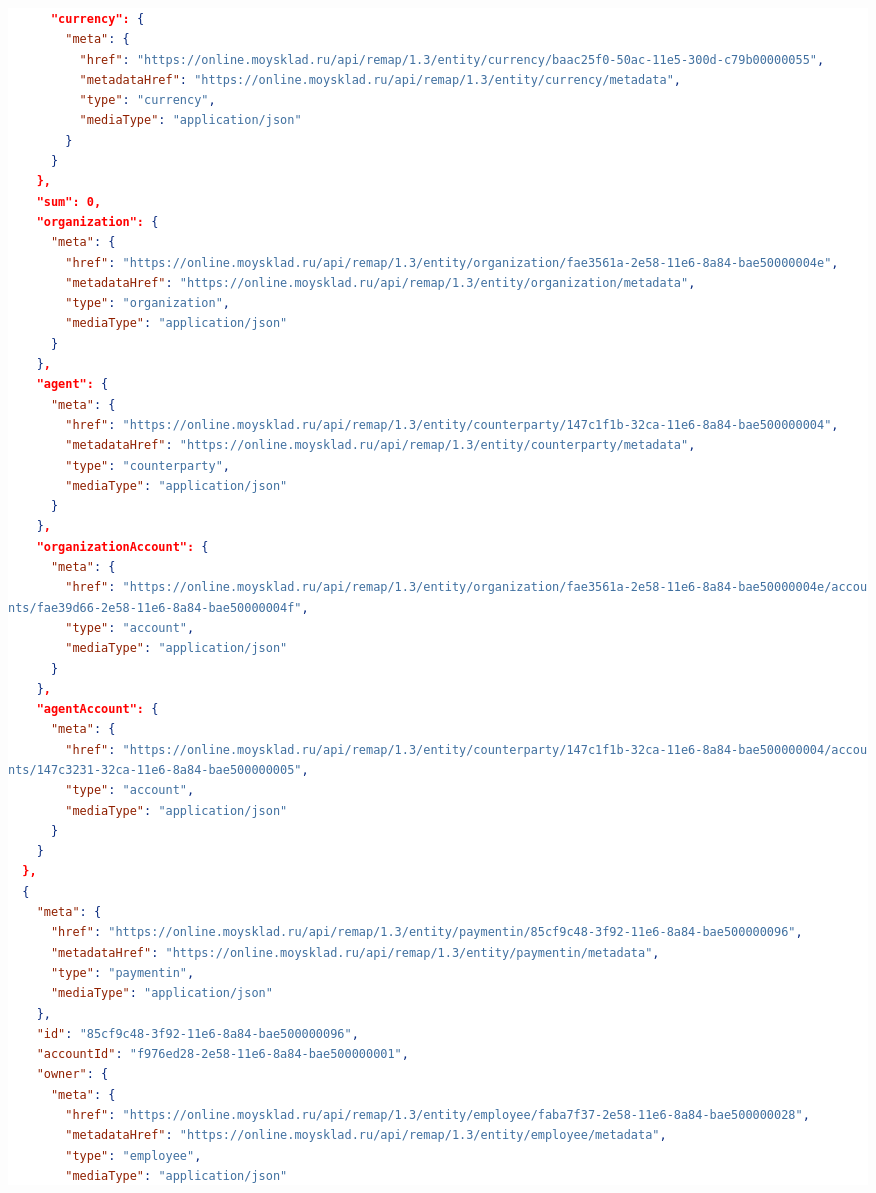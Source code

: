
 ```json
      "currency": {
        "meta": {
          "href": "https://online.moysklad.ru/api/remap/1.3/entity/currency/baac25f0-50ac-11e5-300d-c79b00000055",
          "metadataHref": "https://online.moysklad.ru/api/remap/1.3/entity/currency/metadata",
          "type": "currency",
          "mediaType": "application/json"
        }
      }
    },
    "sum": 0,
    "organization": {
      "meta": {
        "href": "https://online.moysklad.ru/api/remap/1.3/entity/organization/fae3561a-2e58-11e6-8a84-bae50000004e",
        "metadataHref": "https://online.moysklad.ru/api/remap/1.3/entity/organization/metadata",
        "type": "organization",
        "mediaType": "application/json"
      }
    },
    "agent": {
      "meta": {
        "href": "https://online.moysklad.ru/api/remap/1.3/entity/counterparty/147c1f1b-32ca-11e6-8a84-bae500000004",
        "metadataHref": "https://online.moysklad.ru/api/remap/1.3/entity/counterparty/metadata",
        "type": "counterparty",
        "mediaType": "application/json"
      }
    },
    "organizationAccount": {
      "meta": {
        "href": "https://online.moysklad.ru/api/remap/1.3/entity/organization/fae3561a-2e58-11e6-8a84-bae50000004e/accounts/fae39d66-2e58-11e6-8a84-bae50000004f",
        "type": "account",
        "mediaType": "application/json"
      }
    },
    "agentAccount": {
      "meta": {
        "href": "https://online.moysklad.ru/api/remap/1.3/entity/counterparty/147c1f1b-32ca-11e6-8a84-bae500000004/accounts/147c3231-32ca-11e6-8a84-bae500000005",
        "type": "account",
        "mediaType": "application/json"
      }
    }
  },
  {
    "meta": {
      "href": "https://online.moysklad.ru/api/remap/1.3/entity/paymentin/85cf9c48-3f92-11e6-8a84-bae500000096",
      "metadataHref": "https://online.moysklad.ru/api/remap/1.3/entity/paymentin/metadata",
      "type": "paymentin",
      "mediaType": "application/json"
    },
    "id": "85cf9c48-3f92-11e6-8a84-bae500000096",
    "accountId": "f976ed28-2e58-11e6-8a84-bae500000001",
    "owner": {
      "meta": {
        "href": "https://online.moysklad.ru/api/remap/1.3/entity/employee/faba7f37-2e58-11e6-8a84-bae500000028",
        "metadataHref": "https://online.moysklad.ru/api/remap/1.3/entity/employee/metadata",
        "type": "employee",
        "mediaType": "application/json"
```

▶ **WORK INSTRUCTIONS**
Each line of the entries above that includes the string "counterparty" should be copied out.

▶ **OUTPUT**
        "href": "https://online.moysklad.ru/api/remap/1.3/entity/counterparty/147c1f1b-32ca-11e6-8a84-bae500000004",
        "metadataHref": "https://online.moysklad.ru/api/remap/1.3/entity/counterparty/metadata",
        "type": "counterparty",
        "href": "https://online.moysklad.ru/api/remap/1.3/entity/counterparty/147c1f1b-32ca-11e6-8a84-bae500000004/accounts/147c3231-32ca-11e6-8a84-bae500000005",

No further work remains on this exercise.